Is there any way to reduce numbers of load cycles on PATA drives?


On Sat, Apr 6, 2013 at 12:44 AM, Michael <codejodler@gmx.ch> wrote:

sting wing,

although there isn't really anything left to add to Bobs reply (which is good work, as expected); but just for the fun of it, some related ideas.

If you need to monitor harddrive temperature, then possibly you've already reason to fear overheating, and you finally would need to lower the temperature generally, right.

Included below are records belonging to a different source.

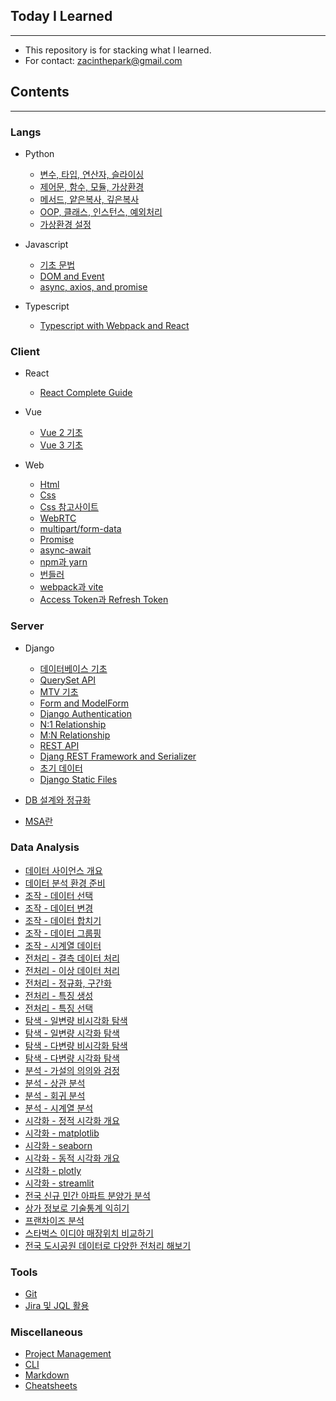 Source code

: ## Today I Learned

---

- This repository is for stacking what I learned.
- For contact: zacinthepark@gmail.com

## Contents

---

### Langs

- Python
    - [변수, 타입, 연산자, 슬라이싱](./langs/python/변수-타입-연산자-슬라이싱.md)
    - [제어문, 함수, 모듈, 가상환경](./langs/python/제어문-함수-모듈-가상환경.md)
    - [메서드, 얕은복사, 깊은복사](./langs/python/메서드-얕은복사-깊은복사.md)
    - [OOP, 클래스, 인스턴스, 예외처리](./langs/python/OOP-클래스-인스턴스-예외처리.md)
    - [가상환경 설정](./langs/python/가상환경%20설정.md)

- Javascript
    - [기초 문법](./langs/javascript/basics.md)
    - [DOM and Event](./langs/javascript/dom-event.md)
    - [async, axios, and promise](./langs/javascript/async-axios-promise.md)

- Typescript
    - [Typescript with Webpack and React](./langs/typescript/README.md)

### Client

- React
    - [React Complete Guide](./client/react/react-guide/README.md)

- Vue
    - [Vue 2 기초](./client/vue/vue2/README.md)
    - [Vue 3 기초](./client/vue/vue3/README.md)

- Web
    - [Html](./client//web/html%20%EA%B8%B0%EC%B4%88.md)
    - [Css](./client/web/css%20%EA%B8%B0%EC%B4%88.md)
    - [Css 참고사이트](./client/web/%EC%B0%B8%EA%B3%A0%EC%82%AC%EC%9D%B4%ED%8A%B8.md)
    - [WebRTC](./client/web/WebRTC.md)
    - [multipart/form-data](./client/web/multipart-formdata.md)
    - [Promise](./client/web/Promise.md)
    - [async-await](./client/web/async-await.md)
    - [npm과 yarn](./client/web/npm%EA%B3%BC%20yarn.md)
    - [번들러](./client/web/%EB%B2%88%EB%93%A4%EB%9F%AC.md)
    - [webpack과 vite](./client/web/webpack%EA%B3%BC%20vite.md)
    - [Access Token과 Refresh Token](./client/web/Access-Token%EA%B3%BC%20Refresh-Token.md)

### Server

- Django
    - [데이터베이스 기초](./server/django/%EB%8D%B0%EC%9D%B4%ED%84%B0%EB%B2%A0%EC%9D%B4%EC%8A%A4%20%EA%B8%B0%EC%B4%88.md)
    - [QuerySet API](./server/django/queryset-api.md)
    - [MTV 기초](./server/django/MTV%20%EA%B8%B0%EC%B4%88.md)
    - [Form and ModelForm](./server/django/form-and-modelform.md)
    - [Django Authentication](./server/django/django-authentication.md)
    - [N:1 Relationship](./server/django/n-1-relationship.md)
    - [M:N Relationship](./server/django/m-n-relationship.md)
    - [REST API](./server/django/REST%20API.md)
    - [Djang REST Framework and Serializer](./server/django/DRF.md)
    - [초기 데이터](./server/django/%EC%B4%88%EA%B8%B0%20%EB%8D%B0%EC%9D%B4%ED%84%B0.md)
    - [Django Static Files](./server/django/django-static-files.md)

- [DB 설계와 정규화](./server/DB%20설계와%20정규화.md)
- [MSA란](./server/MSA%EB%9E%80.md)

### Data Analysis

- [데이터 사이언스 개요](./da/데이터%20사이언스%20개요.md)
- [데이터 분석 환경 준비](./da/데이터%20분석환경%20준비하기.md)
- [조작 - 데이터 선택](./da/데이터%20선택.md)
- [조작 - 데이터 변경](./da/데이터%20변경.md)
- [조작 - 데이터 합치기](./da/데이터%20합치기.md)
- [조작 - 데이터 그룹핑](./da/데이터%20그룹핑.md)
- [조작 - 시계열 데이터](./da/시계열%20데이터기초.md)
- [전처리 - 결측 데이터 처리](./da/데이터%20정제%20결측%20데이터%20처리.md)
- [전처리 - 이상 데이터 처리](./da/데이터%20정제%20이상%20데이터%20처리.md)
- [전처리 - 정규화, 구간화](./da/데이터%20변환%20정규화%20구간화.md)
- [전처리 - 특징 생성](./da/데이터%20변환%20특징%20생성.md)
- [전처리 - 특징 선택](./da/데이터%20변환%20특징%20선택.md)
- [탐색 - 일변량 비시각화 탐색](./da/일변량%20비시각화%20탐색.md)
- [탐색 - 일변량 시각화 탐색](./da/일변량%20시각화%20탐색.md)
- [탐색 - 다변량 비시각화 탐색](./da/다변량%20비시각화%20탐색.md)
- [탐색 - 다변량 시각화 탐색](./da/다변량%20시각화%20탐색.md)
- [분석 - 가설의 의의와 검정](./da/가설의%20의의와%20검정.md)
- [분석 - 상관 분석](./da/상관%20분석.md)
- [분석 - 회귀 분석](./da/회귀%20분석.md)
- [분석 - 시계열 분석](./da/시계열%20분석.md)
- [시각화 - 정적 시각화 개요](./da/정적%20시각화%20개요.md)
- [시각화 - matplotlib](./da/matplotlib%20활용.md)
- [시각화 - seaborn](./da/seaborn%20활용.md)
- [시각화 - 동적 시각화 개요](./da/동적%20시각화%20개요.md)
- [시각화 - plotly](./da/plotly%20활용.md)
- [시각화 - streamlit](./da/streamlit%20활용.md)
- [전국 신규 민간 아파트 분양가 분석](./da/전국%20신규%20민간%20아파트%20분양가%20분석.md)
- [상가 정보로 기술통계 익히기](./da/상가%20정보로%20기술통계%20익히기.md)
- [프랜차이즈 분석](./da/프랜차이즈%20분석.md)
- [스타벅스 이디야 매장위치 비교하기](./da/스타벅스%20이디야%20매장위치%20비교하기.md)
- [전국 도시공원 데이터로 다양한 전처리 해보기](./da/전국%20도시공원%20데이터로%20다양한%20전처리%20해보기.md)

### Tools

- [Git](./tools/git/README.md)
- [Jira 및 JQL 활용](./tools/jira/JIRA%20%EB%B0%8F%20JQL%20%ED%99%9C%EC%9A%A9.md)

### Miscellaneous

- [Project Management](./etc/project-management.md)
- [CLI](./etc/cli//README.md)
- [Markdown](./etc/markdown//README.md)
- [Cheatsheets](./etc/cheatsheets//README.md)
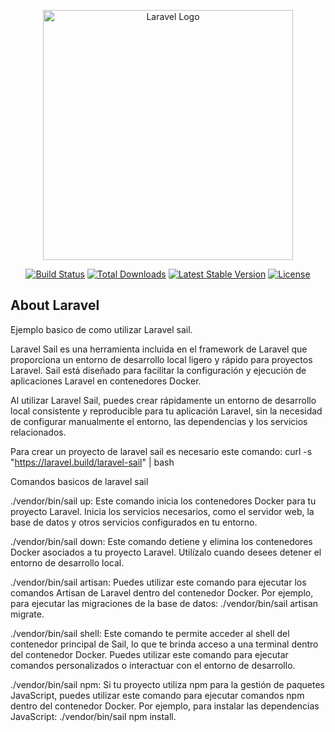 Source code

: <p align="center"><a href="https://laravel.com" target="_blank"><img src="https://raw.githubusercontent.com/laravel/art/master/logo-lockup/5%20SVG/2%20CMYK/1%20Full%20Color/laravel-logolockup-cmyk-red.svg" width="400" alt="Laravel Logo"></a></p>

<p align="center">
<a href="https://github.com/laravel/framework/actions"><img src="https://github.com/laravel/framework/workflows/tests/badge.svg" alt="Build Status"></a>
<a href="https://packagist.org/packages/laravel/framework"><img src="https://img.shields.io/packagist/dt/laravel/framework" alt="Total Downloads"></a>
<a href="https://packagist.org/packages/laravel/framework"><img src="https://img.shields.io/packagist/v/laravel/framework" alt="Latest Stable Version"></a>
<a href="https://packagist.org/packages/laravel/framework"><img src="https://img.shields.io/packagist/l/laravel/framework" alt="License"></a>
</p>

## About Laravel

Ejemplo basico de como utilizar Laravel sail.

Laravel Sail es una herramienta incluida en el framework de Laravel que proporciona 
un entorno de desarrollo local ligero y rápido para proyectos Laravel. 
Sail está diseñado para facilitar la configuración y ejecución de aplicaciones
 Laravel en contenedores Docker.
 
 Al utilizar Laravel Sail, puedes crear rápidamente un entorno de desarrollo 
local consistente y reproducible para tu aplicación Laravel, sin la necesidad de configurar 
manualmente el entorno, las dependencias y los servicios relacionados.

Para crear un proyecto de laravel sail es necesario este comando:  curl -s "https://laravel.build/laravel-sail" | bash


Comandos basicos de laravel sail

./vendor/bin/sail up: Este comando inicia los contenedores Docker para tu proyecto Laravel. Inicia los servicios necesarios, como el servidor web, la base de datos y otros servicios configurados en tu entorno.

./vendor/bin/sail down: Este comando detiene y elimina los contenedores Docker asociados a tu proyecto Laravel. Utilízalo cuando desees detener el entorno de desarrollo local.

./vendor/bin/sail artisan: Puedes utilizar este comando para ejecutar los comandos Artisan de Laravel dentro del contenedor Docker. Por ejemplo, para ejecutar las migraciones de la base de datos: ./vendor/bin/sail artisan migrate.

./vendor/bin/sail shell: Este comando te permite acceder al shell del contenedor principal de Sail, lo que te brinda acceso a una terminal dentro del contenedor Docker. Puedes utilizar este comando para ejecutar comandos personalizados o interactuar con el entorno de desarrollo.

./vendor/bin/sail npm: Si tu proyecto utiliza npm para la gestión de paquetes JavaScript, puedes utilizar este comando para ejecutar comandos npm dentro del contenedor Docker. Por ejemplo, para instalar las dependencias JavaScript: ./vendor/bin/sail npm install.
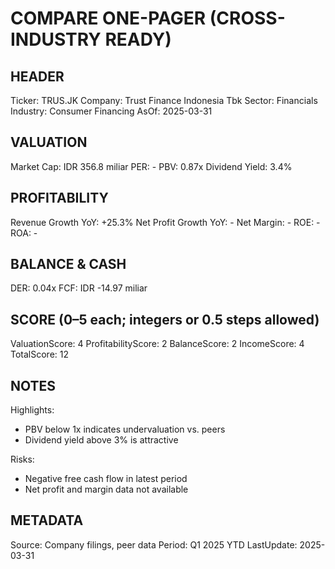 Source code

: # COMPARE ONE-PAGER (CROSS-INDUSTRY READY)

## HEADER
Ticker: TRUS.JK
Company: Trust Finance Indonesia Tbk
Sector: Financials
Industry: Consumer Financing
AsOf: 2025-03-31

## VALUATION
Market Cap: IDR 356.8 miliar
PER: -
PBV: 0.87x
Dividend Yield: 3.4%

## PROFITABILITY
Revenue Growth YoY: +25.3%
Net Profit Growth YoY: -
Net Margin: -
ROE: -
ROA: -

## BALANCE & CASH
DER: 0.04x
FCF: IDR -14.97 miliar

## SCORE (0–5 each; integers or 0.5 steps allowed)
ValuationScore: 4
ProfitabilityScore: 2
BalanceScore: 2
IncomeScore: 4
TotalScore: 12

## NOTES
Highlights:
- PBV below 1x indicates undervaluation vs. peers
- Dividend yield above 3% is attractive

Risks:
- Negative free cash flow in latest period
- Net profit and margin data not available

## METADATA
Source: Company filings, peer data
Period: Q1 2025 YTD
LastUpdate: 2025-03-31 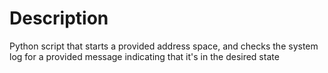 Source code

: 
# Description

Python script that starts a provided address space, and checks the system log for a provided message indicating that it's in the desired state
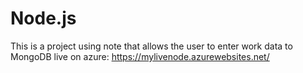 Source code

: # Node.js
This is a project using note that allows the user to enter work data to MongoDB
live on azure:
https://mylivenode.azurewebsites.net/
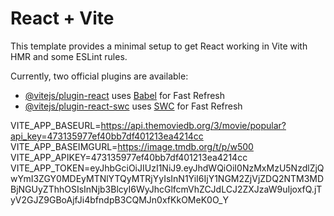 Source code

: # React + Vite

This template provides a minimal setup to get React working in Vite with HMR and some ESLint rules.

Currently, two official plugins are available:

- [@vitejs/plugin-react](https://github.com/vitejs/vite-plugin-react/blob/main/packages/plugin-react/README.md) uses [Babel](https://babeljs.io/) for Fast Refresh
- [@vitejs/plugin-react-swc](https://github.com/vitejs/vite-plugin-react-swc) uses [SWC](https://swc.rs/) for Fast Refresh

VITE_APP_BASEURL=https://api.themoviedb.org/3/movie/popular?api_key=473135977ef40bb7df401213ea4214cc
VITE_APP_BASEIMGURL=https://image.tmdb.org/t/p/w500
VITE_APP_APIKEY=473135977ef40bb7df401213ea4214cc
VITE_APP_TOKEN=eyJhbGciOiJIUzI1NiJ9.eyJhdWQiOiI0NzMxMzU5NzdlZjQwYmI3ZGY0MDEyMTNlYTQyMTRjYyIsInN1YiI6IjY1NGM2ZjVjZDQ2NTM3MDBjNGUyZThhOSIsInNjb3BlcyI6WyJhcGlfcmVhZCJdLCJ2ZXJzaW9uIjoxfQ.jTyV2GJZ9GBoAjfJi4bfndpB3CQMJn0xfKkOMeK0O_Y
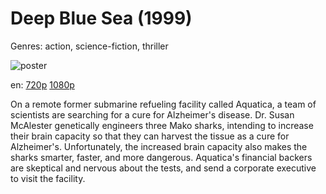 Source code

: # Deep Blue Sea (1999)

Genres: action, science-fiction, thriller

![poster](http://image.tmdb.org/t/p/w500/r386y8YpePXoS7P4jHWZRTF36Zb.jpg)

en:
  [720p](magnet:?xt=urn:btih:C105270A58E340AEE816FD9411173B7130BAF237&tr=udp://glotorrents.pw:6969/announce&tr=udp://tracker.opentrackr.org:1337/announce&tr=udp://torrent.gresille.org:80/announce&tr=udp://tracker.openbittorrent.com:80&tr=udp://tracker.coppersurfer.tk:6969&tr=udp://tracker.leechers-paradise.org:6969&tr=udp://p4p.arenabg.ch:1337&tr=udp://tracker.internetwarriors.net:1337)
  [1080p](magnet:?xt=urn:btih:3585BA4F0CCF0BFD7490E0A6FBC319BB1D05ADBF&tr=udp://glotorrents.pw:6969/announce&tr=udp://tracker.opentrackr.org:1337/announce&tr=udp://torrent.gresille.org:80/announce&tr=udp://tracker.openbittorrent.com:80&tr=udp://tracker.coppersurfer.tk:6969&tr=udp://tracker.leechers-paradise.org:6969&tr=udp://p4p.arenabg.ch:1337&tr=udp://tracker.internetwarriors.net:1337)
  


On a remote former submarine refueling facility called Aquatica, a team of scientists are searching for a cure for Alzheimer's disease. Dr. Susan McAlester genetically engineers three Mako sharks, intending to increase their brain capacity so that they can harvest the tissue as a cure for Alzheimer's. Unfortunately, the increased brain capacity also makes the sharks smarter, faster, and more dangerous. Aquatica's financial backers are skeptical and nervous about the tests, and send a corporate executive to visit the facility.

There are settings in the BIOS as well as in the desktop settings what to do after so much idle time (or tools like 'sleepd', or you could  screw some hdparm -f -Y command into the right places.) However, that does not really work since there are too many processes doing continuous small disk writes, like logs and network activities. Therefore, you should configure as much things as possible into RAM (see /etc/default/tmpfs) and even link specific folders there. As a small demonstration, some image viewers clutter your disk with large amounts of thumbnails in ~/.thumbnails, and you could make that a symbolic link to a /tmp/thumbnails folder which you create at desktop launch, via autostart script. (I invented this just now, not tested.) The thumbs will be lost, after shutdown, but usually most of them are obsolete anyway. Highly experimental would be /var/log mounted as tmpfs :) but why not.

However, if you've got serious overheating, then the real solution is to get the heat out of the computer. With PCs for example i tend to use external drives for the busy system partitions. In very modern laptops you would have an internal flash disk anyway, which probably don't produce much heat. But a simple thing you can do is to clean the inbuilt fan from heavy dust and you may even consider to open up some additional slots in the case, manually, or make the existing one larger (loosing warranty of course).